55 ± 0.18 sitA 2.81 ± 0.08 Ilomastat a Mean expression ratio (±SD) of ΔfurΔryhB relative to Δfur. Discussion In this study, we provide an initial characterisation of K. selleckchem pneumoniae RyhB. In K. pneumoniae, sequence comparison indicated that the
nucleotide sequence of the ryhB gene (91 bp) is 92.3% identical to the E. coli version (90 bp). However, the promoter sequence of K. pneumoniae ryhB is only 72.4% identical to that of E. coli. In this study, we found that the expression of ryhB in K. pneumoniae is directly repressed by Fur-Fe(II), as is the case in E. coli (Figure 1). In addition, structure of the genomic neighbourhood of ryhB differs between the 2 species. In the E. coli genome, ryhB is found between yhhX and yhhY. In the K. pneumoniae genome, ryhB is flanked by yhhY and a hypothetical ORF. By Pfam search, the hypothetical ORF was found to contain a bactofilin domain (E-value = 3.7e-24), which belongs to a new class of polymer-forming proteins that serve as versatile molecular scaffolds in a AZD6738 manufacturer variety of cellular pathways [47]. Even though the function of this hypothetical protein in K. pneumoniae has not yet been investigated, we found that RyhB could strongly repress the expression of this hypothetical protein (unpublished data). This result suggests that RyhB could participate in a variety of cellular pathways in K. pneumoniae. We previously showed in K. pneumoniae, Fur represses CPS biosynthesis via regulation
of RmpA, RmpA2, and RcsA. In addition to these 3 regulators, selleck chemicals one or more regulators may be involved in the Fur-mediated control of cps transcription [21]. In this study, we found that RyhB also participates in Fur-regulated CPS biosynthesis
via activation of orf1 and orf16 transcription and is independent of the 3 regulators, RmpA, RmpA2, and RcsA (Figure 2 and 3). We want to further analyse whether any potential transcriptional regulator-binding motifs exist in the promoter sequences of orf1 and orf16. We noted that a binding site typical of IscR, a transcriptional repressor that controls Fe–S biosynthesis [48], was located 172 bp upstream of the translation start site of GalF (encoded by orf1, 5′-ATAACCTGAACGAAAATAAGATTAT-3′).

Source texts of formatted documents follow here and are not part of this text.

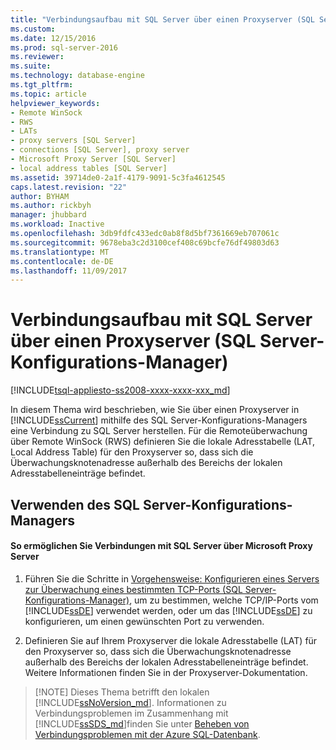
 ```yaml
---
title: "Verbindungsaufbau mit SQL Server über einen Proxyserver (SQL Server-Konfigurations-Manager) | Microsoft-Dokumentation"
ms.custom: 
ms.date: 12/15/2016
ms.prod: sql-server-2016
ms.reviewer: 
ms.suite: 
ms.technology: database-engine
ms.tgt_pltfrm: 
ms.topic: article
helpviewer_keywords:
- Remote WinSock
- RWS
- LATs
- proxy servers [SQL Server]
- connections [SQL Server], proxy server
- Microsoft Proxy Server [SQL Server]
- local address tables [SQL Server]
ms.assetid: 39714de0-2a1f-4179-9091-5c3fa4612545
caps.latest.revision: "22"
author: BYHAM
ms.author: rickbyh
manager: jhubbard
ms.workload: Inactive
ms.openlocfilehash: 3db9fdfc433edc0ab8f8d5bf7361669eb707061c
ms.sourcegitcommit: 9678eba3c2d3100cef408c69bcfe76df49803d63
ms.translationtype: MT
ms.contentlocale: de-DE
ms.lasthandoff: 11/09/2017
---
```

# <a name="connect-to-sql-server-through-a-proxy-server-sql-server-configuration-manager"></a>Verbindungsaufbau mit SQL Server über einen Proxyserver (SQL Server-Konfigurations-Manager)
[!INCLUDE[tsql-appliesto-ss2008-xxxx-xxxx-xxx_md](../../includes/tsql-appliesto-ss2008-xxxx-xxxx-xxx-md.md)]

  In diesem Thema wird beschrieben, wie Sie über einen Proxyserver in [!INCLUDE[ssCurrent](../../includes/sscurrent-md.md)] mithilfe des SQL Server-Konfigurations-Managers eine Verbindung zu SQL Server herstellen. Für die Remoteüberwachung über Remote WinSock (RWS) definieren Sie die lokale Adresstabelle (LAT, Local Address Table) für den Proxyserver so, dass sich die Überwachungsknotenadresse außerhalb des Bereichs der lokalen Adresstabelleneinträge befindet.  
  
##  <a name="SSMSProcedure"></a> Verwenden des SQL Server-Konfigurations-Managers  
  
#### <a name="to-enable-connections-to-sql-server-through-microsoft-proxy-server"></a>So ermöglichen Sie Verbindungen mit SQL Server über Microsoft Proxy Server  
  
1.  Führen Sie die Schritte in [Vorgehensweise: Konfigurieren eines Servers zur Überwachung eines bestimmten TCP-Ports &#40;SQL Server-Konfigurations-Manager&#41;](../../database-engine/configure-windows/configure-a-server-to-listen-on-a-specific-tcp-port.md), um zu bestimmen, welche TCP/IP-Ports vom [!INCLUDE[ssDE](../../includes/ssde-md.md)] verwendet werden, oder um das [!INCLUDE[ssDE](../../includes/ssde-md.md)] zu konfigurieren, um einen gewünschten Port zu verwenden.  
  
2.  Definieren Sie auf Ihrem Proxyserver die lokale Adresstabelle (LAT) für den Proxyserver so, dass sich die Überwachungsknotenadresse außerhalb des Bereichs der lokalen Adresstabelleneinträge befindet. Weitere Informationen finden Sie in der Proxyserver-Dokumentation.  
  
>  [!NOTE]
>  Dieses Thema betrifft den lokalen [!INCLUDE[ssNoVersion_md](../../includes/ssnoversion-md.md)]. Informationen zu Verbindungsproblemen im Zusammenhang mit [!INCLUDE[ssSDS_md](../../includes/sssds-md.md)]finden Sie unter [Beheben von Verbindungsproblemen mit der Azure SQL-Datenbank](https://docs.microsoft.com/azure/sql-database/sql-database-troubleshoot-common-connection-issues).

The predication indicated that IscR could participate in control of orf1 expression. Furthermore, a previous study reported that RyhB promotes the degradation of iscSUA transcripts, resulting in an increase in the ratio of apo-IscR/holo-IscR [48]. Whether RyhB activates CPS biosynthesis via regulation of the ratio of apo-IscR/holo-IscR in K. pneumoniae awaits further analysis. However, the regulatory mechanism of cps transcription is more complex than expected; whether another unknown transcriptional regulator is involved in activation of RyhB’s effect on orf16 transcription needs to be investigated. In addition, CPS is considered the major determinant that can protect the bacteria from phagocytosis and killing by serum factors [8, 9].